WHAT TO DO
Each line in the records below that has the word "cubic" should be copied.

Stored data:
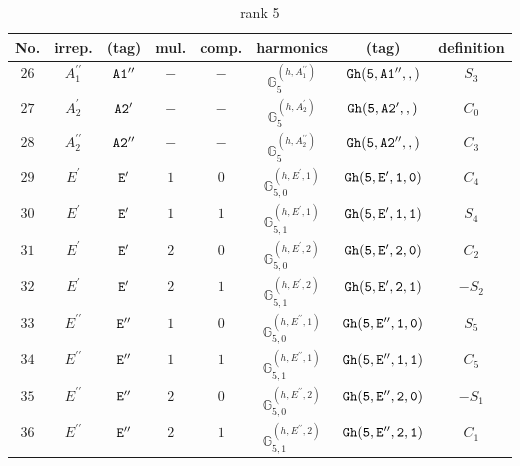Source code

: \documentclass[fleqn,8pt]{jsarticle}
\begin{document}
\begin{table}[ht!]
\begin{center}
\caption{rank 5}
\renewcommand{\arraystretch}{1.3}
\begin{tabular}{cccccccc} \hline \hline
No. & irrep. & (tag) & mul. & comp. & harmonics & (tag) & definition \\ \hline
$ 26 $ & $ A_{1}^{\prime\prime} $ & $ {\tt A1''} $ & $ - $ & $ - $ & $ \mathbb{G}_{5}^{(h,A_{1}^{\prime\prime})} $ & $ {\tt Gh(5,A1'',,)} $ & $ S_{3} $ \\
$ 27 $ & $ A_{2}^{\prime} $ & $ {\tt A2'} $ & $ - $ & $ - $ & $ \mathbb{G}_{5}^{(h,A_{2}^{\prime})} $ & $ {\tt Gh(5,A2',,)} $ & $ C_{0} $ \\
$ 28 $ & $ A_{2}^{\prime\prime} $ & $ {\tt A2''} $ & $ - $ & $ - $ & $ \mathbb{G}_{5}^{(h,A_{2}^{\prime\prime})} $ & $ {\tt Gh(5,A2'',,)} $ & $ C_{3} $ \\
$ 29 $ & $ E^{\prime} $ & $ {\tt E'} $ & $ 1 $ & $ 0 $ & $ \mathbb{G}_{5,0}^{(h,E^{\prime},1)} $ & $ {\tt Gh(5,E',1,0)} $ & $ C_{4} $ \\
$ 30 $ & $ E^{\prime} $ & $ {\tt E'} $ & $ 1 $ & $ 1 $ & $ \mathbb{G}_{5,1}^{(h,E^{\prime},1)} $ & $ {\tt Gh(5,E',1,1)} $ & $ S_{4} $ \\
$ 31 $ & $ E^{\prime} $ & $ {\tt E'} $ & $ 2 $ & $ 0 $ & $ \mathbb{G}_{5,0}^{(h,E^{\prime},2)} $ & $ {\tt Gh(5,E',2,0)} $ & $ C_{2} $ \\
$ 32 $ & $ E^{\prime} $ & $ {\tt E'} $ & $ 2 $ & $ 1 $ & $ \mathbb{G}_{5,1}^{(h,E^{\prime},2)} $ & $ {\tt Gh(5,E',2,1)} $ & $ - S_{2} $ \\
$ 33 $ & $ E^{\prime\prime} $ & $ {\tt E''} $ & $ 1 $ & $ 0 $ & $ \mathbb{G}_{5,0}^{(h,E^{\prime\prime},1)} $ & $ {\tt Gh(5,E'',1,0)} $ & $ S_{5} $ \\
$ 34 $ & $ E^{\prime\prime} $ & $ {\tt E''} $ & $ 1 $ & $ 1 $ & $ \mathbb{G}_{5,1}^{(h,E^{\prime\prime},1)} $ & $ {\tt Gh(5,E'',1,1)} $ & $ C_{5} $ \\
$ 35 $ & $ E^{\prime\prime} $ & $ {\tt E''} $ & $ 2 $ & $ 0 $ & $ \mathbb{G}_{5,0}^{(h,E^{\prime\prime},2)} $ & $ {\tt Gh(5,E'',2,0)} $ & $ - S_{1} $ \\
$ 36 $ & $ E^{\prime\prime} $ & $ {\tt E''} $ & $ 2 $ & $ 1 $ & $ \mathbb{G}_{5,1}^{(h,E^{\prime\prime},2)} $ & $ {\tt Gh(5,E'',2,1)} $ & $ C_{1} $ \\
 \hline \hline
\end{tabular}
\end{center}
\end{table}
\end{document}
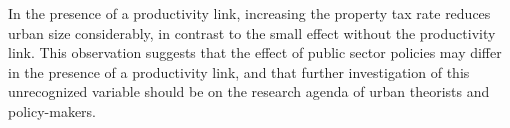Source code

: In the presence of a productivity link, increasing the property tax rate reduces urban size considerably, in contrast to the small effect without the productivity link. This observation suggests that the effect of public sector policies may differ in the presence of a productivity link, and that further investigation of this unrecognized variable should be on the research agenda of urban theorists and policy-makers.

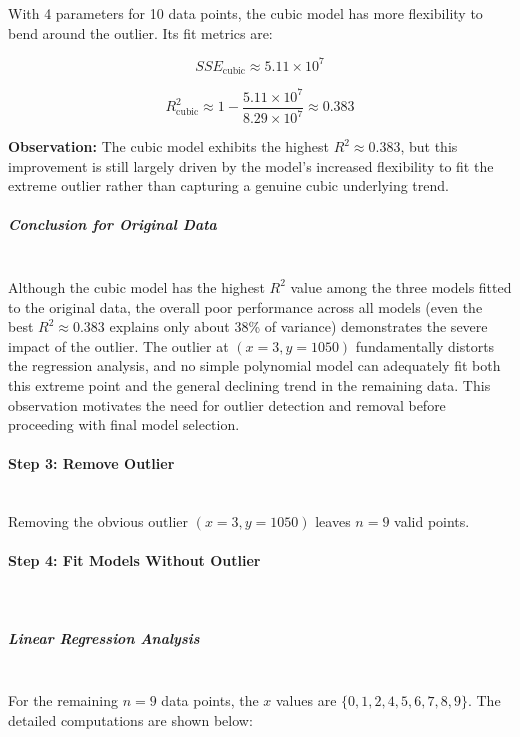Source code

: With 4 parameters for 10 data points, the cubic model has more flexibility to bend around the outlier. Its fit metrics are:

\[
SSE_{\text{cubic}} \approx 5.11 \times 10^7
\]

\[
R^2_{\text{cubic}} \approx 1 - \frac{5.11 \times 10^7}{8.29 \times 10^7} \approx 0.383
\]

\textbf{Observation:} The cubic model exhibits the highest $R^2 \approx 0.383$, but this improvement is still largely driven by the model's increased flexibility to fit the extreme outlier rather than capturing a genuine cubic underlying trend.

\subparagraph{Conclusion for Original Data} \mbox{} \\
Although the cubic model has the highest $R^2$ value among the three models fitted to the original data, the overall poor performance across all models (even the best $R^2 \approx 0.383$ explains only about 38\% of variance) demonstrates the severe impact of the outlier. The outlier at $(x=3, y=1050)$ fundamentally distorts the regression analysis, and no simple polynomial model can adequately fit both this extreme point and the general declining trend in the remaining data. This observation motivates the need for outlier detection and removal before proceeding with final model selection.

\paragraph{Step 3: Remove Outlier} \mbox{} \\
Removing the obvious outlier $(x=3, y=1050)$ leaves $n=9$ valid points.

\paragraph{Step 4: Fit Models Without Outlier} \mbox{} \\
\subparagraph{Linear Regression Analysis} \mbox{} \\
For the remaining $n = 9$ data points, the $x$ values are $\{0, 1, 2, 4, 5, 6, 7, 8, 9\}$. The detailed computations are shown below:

REPLY
: With 4 parameters for 10 data points, the cubic model has more flexibility to bend around the outlier. Its fit metrics are:
SSE_{\text{cubic}} \approx 5.11 \times 10^7
R^2_{\text{cubic}} \approx 1 - \frac{5.11 \times 10^7}{8.29 \times 10^7} \approx 0.383
\textbf{Observation:} The cubic model exhibits the highest $R^2 \approx 0.383$, but this improvement is still largely driven by the model's increased flexibility to fit the extreme outlier rather than capturing a genuine cubic underlying trend.
Although the cubic model has the highest $R^2$ value among the three models fitted to the original data, the overall poor performance across all models (even the best $R^2 \approx 0.383$ explains only about 38\% of variance) demonstrates the severe impact of the outlier. The outlier at $(x=3, y=1050)$ fundamentally distorts the regression analysis, and no simple polynomial model can adequately fit both this extreme point and the general declining trend in the remaining data. This observation motivates the need for outlier detection and removal before proceeding with final model selection.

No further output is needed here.